First movers into PV stand to gain the most from grid parity. Those who move first would have a head start not only in using solar energy for their countries’ electrical needs, it would also give them an advantage in the mad rush for resources that would surely come. In the first years after grid-parity, there will likely be supply shortages of everything from raw materials (note the recent short supply of poly-silicon) to related machinery (e.g. inverters) to skilled personnel. Various countries and companies would do their best to safeguard their supply stream, either thru long-term contracts, or even by producing these factors themselves. And this in turn will give the first-movers an advantage not only in terms of continuous supply, but also give cost advantages due to scale. The energy shortages that come in the course of the transition to PV will hit the late-comers hardest. Those countries that made the transition to a renewable energy economy first will be shielded from the high cost of fossil fuels, and could proceed to rearranging their economies to fully utilize the benefits of the new renewable energy supply. The energy shortages and other economic problems will also hinder late comers from making a speedy transition to the renewable energy economy. If there is a significant time lag between the first movers and late comers, it is quite possible for energy intensive industries to shift to the first mover countries. The best scenario, in terms of minimum economic pain, would be for PV production to make a huge increase in the first two years after grid parity. If PV installed capacity increases 2000% in the first two years, and thereafter only 100% every two years; the economic dislocations will be a lot less than if installed capacity increased 200% every two years. Undertake radical energy-saving measures.
Since PV grid parity will be accompanied by increased energy demand for more than a decade, it is imperative to implement energy-saving measures, especially for this period. Some policymakers may believe that they could simply wait for technological developments to solve the energy crisis. Following from this, they would not take serious steps to reduce energy consumption. Such an attitude will be potentially disastrous. Without energy conservation, countries’ economies would not be able to cope with the highly increased prices for energy, and electricity utilities would suffer from under-capacity and shortages. The knee-jerk reaction to rising energy prices would be to try to lower the effective price increase felt by the consumers. This is often done by cutting taxes on oil products or even direct subsidies to households. Doing this would be counterproductive: it will result in people continuing with their energy-wasteful ways, and it will probably also be a big drain on the government budget.
Immediate conservation measures would include limiting public lighting at night (e.g. that public light ads be turned off at 1 a.m., and street lighting to be lessened late at night); setting auto speed limits; requiring school bus use, etc. Medium term changes would include measures such as promoting public transportation, building codes changes to help reduce building energy consumption, promoting more hybrid auto use, etc. Increase electricity generation from other renewable sources.
Depending on the location, some renewable energy sources are already cost-effective e.g. geothermal, wind and hydroelectric. This should be developed before PV grid parity is achieved, in order to help cover the increased demand for electricity, as well as to serve as a balance for solar energy, especially in terms of night-time electricity production.

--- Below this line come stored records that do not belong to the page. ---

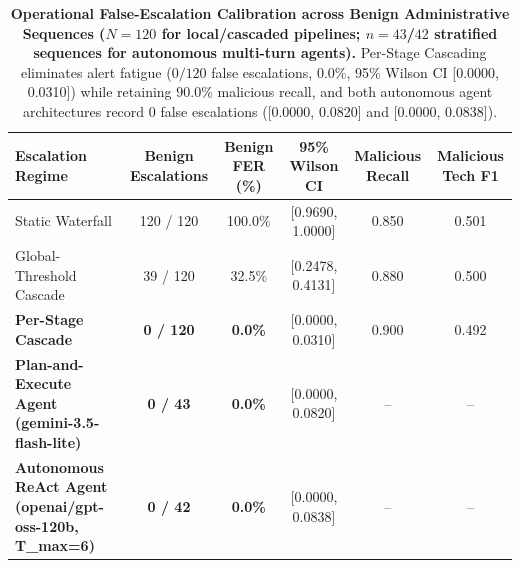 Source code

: \begin{table}[t]
\centering
\small
\caption{\textbf{Operational False-Escalation Calibration across Benign Administrative Sequences ($N=120$ for local/cascaded pipelines; $n=43$/$42$ stratified sequences for autonomous multi-turn agents).} Per-Stage Cascading eliminates alert fatigue ($0/120$ false escalations, $0.0\%$, 95\% Wilson CI [0.0000, 0.0310]) while retaining $90.0\%$ malicious recall, and both autonomous agent architectures record $0$ false escalations ([0.0000, 0.0820] and [0.0000, 0.0838]).}
\label{tab:benign_calibration}
\begin{tabular}{lccccc}
\toprule
\textbf{Escalation Regime} & \textbf{Benign Escalations} & \textbf{Benign FER (\%)} & \textbf{95\% Wilson CI} & \textbf{Malicious Recall} & \textbf{Malicious Tech F1} \\
\midrule
Static Waterfall & 120 / 120 & 100.0\% & [0.9690, 1.0000] & 0.850 & 0.501 \\
Global-Threshold Cascade & 39 / 120 & 32.5\% & [0.2478, 0.4131] & 0.880 & 0.500 \\
\textbf{Per-Stage Cascade} & \textbf{0 / 120} & \textbf{0.0\%} & [0.0000, 0.0310] & 0.900 & 0.492 \\
\textbf{Plan-and-Execute Agent (gemini-3.5-flash-lite)} & \textbf{0 / 43} & \textbf{0.0\%} & [0.0000, 0.0820] & -- & -- \\
\textbf{Autonomous ReAct Agent (openai/gpt-oss-120b, T\_max=6)} & \textbf{0 / 42} & \textbf{0.0\%} & [0.0000, 0.0838] & -- & -- \\
\bottomrule
\end{tabular}
\end{table}
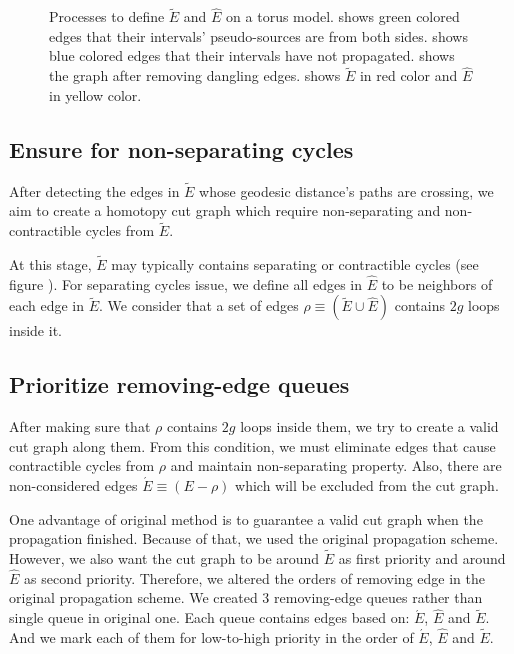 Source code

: \documentclass[a4paper,twoside]{article}
\begin{document}
\begin{figure}[h!]
	\caption[]{Processes to define $\tilde{E}$ and $\hat{E}$ on a torus model.  shows green colored edges that their intervals' pseudo-sources are from both sides.  shows blue colored edges that their intervals have not propagated.  shows the graph after removing dangling edges.  shows $\tilde{E}$ in red color and $\hat{E}$ in  yellow color.}
	\label{fig:fig-torus_edges_detected}
\end{figure}

\subsection{Ensure for non-separating cycles}
\label{subsec:ensure non-trivia}
After detecting the edges in $\tilde{E}$ whose geodesic distance's paths are crossing, we aim to create a homotopy cut graph which require non-separating and non-contractible cycles from $\tilde{E}$.

At this stage, $\tilde{E}$ may typically contains separating or contractible cycles (see figure ).  For separating cycles issue, we define all edges in $\hat{E}$ to be neighbors of each edge in $\tilde{E}$. We consider that a set of edges $\rho \equiv (\tilde{E} \cup \hat{E})$ contains $2g$ loops inside it.  

\subsection{Prioritize removing-edge queues}
After making sure that $\rho$ contains $2g$ loops inside them, we try to create a valid cut graph along them. From this condition, we must eliminate edges that cause contractible cycles from $\rho$ and maintain non-separating property. Also, there are non-considered edges $\acute{E} \equiv (E - \rho)$ which will be excluded from the cut graph.

One advantage of original method is to guarantee a valid cut graph when the propagation finished. Because of that, we used the original propagation scheme. However, we also want the cut graph to be around $\tilde{E}$ as first priority and around $\hat{E}$ as second priority. Therefore, we altered the orders of removing edge in the original propagation scheme. We created 3 removing-edge queues rather than single queue in original one. Each queue contains edges based on: 
$\acute{E}$, $\hat{E}$ and $\tilde{E}$.  And we mark each of them for low-to-high priority in the order of $\acute{E}$, $\hat{E}$ and $\tilde{E}$.
\end{document}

It is best to do this well before energy prices peak, and shortages become acute. Government subsidies for PV will still be needed.
Before grid-parity, subsidies were needed to encourage people and utilities to install PV. After the achievement of grid-parity, subsidies will still be needed, but for other purposes.

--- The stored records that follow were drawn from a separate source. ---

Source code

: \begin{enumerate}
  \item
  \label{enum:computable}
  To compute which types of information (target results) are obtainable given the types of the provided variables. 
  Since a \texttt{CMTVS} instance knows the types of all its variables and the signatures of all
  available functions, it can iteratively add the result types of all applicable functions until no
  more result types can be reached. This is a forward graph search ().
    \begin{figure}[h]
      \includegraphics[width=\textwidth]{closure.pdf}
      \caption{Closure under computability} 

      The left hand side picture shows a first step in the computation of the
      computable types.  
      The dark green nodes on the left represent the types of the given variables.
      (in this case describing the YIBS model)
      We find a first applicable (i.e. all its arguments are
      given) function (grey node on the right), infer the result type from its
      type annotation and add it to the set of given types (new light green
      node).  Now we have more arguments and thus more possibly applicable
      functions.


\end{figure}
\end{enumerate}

Then, there is a need to ensure that the installed capacity of smaller-scale PV projects is able to grow in the midst of the mad rush by large-scale projects for limited PV resources. Distributed solar electricity production would distribute the beneficial effects of PV to households and building owners; and would also help to unburden the electricity grid. The spread of technological innovations needs to be facilitated.
With the PV boom, will come the question of how we can facilitate the rapid spread of PV technology, while still respecting intellectual property rights. This is a potentially acute question in terms of the need of technology transfer among nations; particularly between developed countries, and the poorer countries. Perhaps it would become necessary to establish an international license agreement or body to regulate using patents across borders, or even compulsory licensing clauses, for “climate change related innovations”. With such clauses, countries could utilize patented innovations that are either not available, or available only at prohibitive prices, without direct transactions with the patent-holder. Prepare for the renewable-energy economy that will come after the transition.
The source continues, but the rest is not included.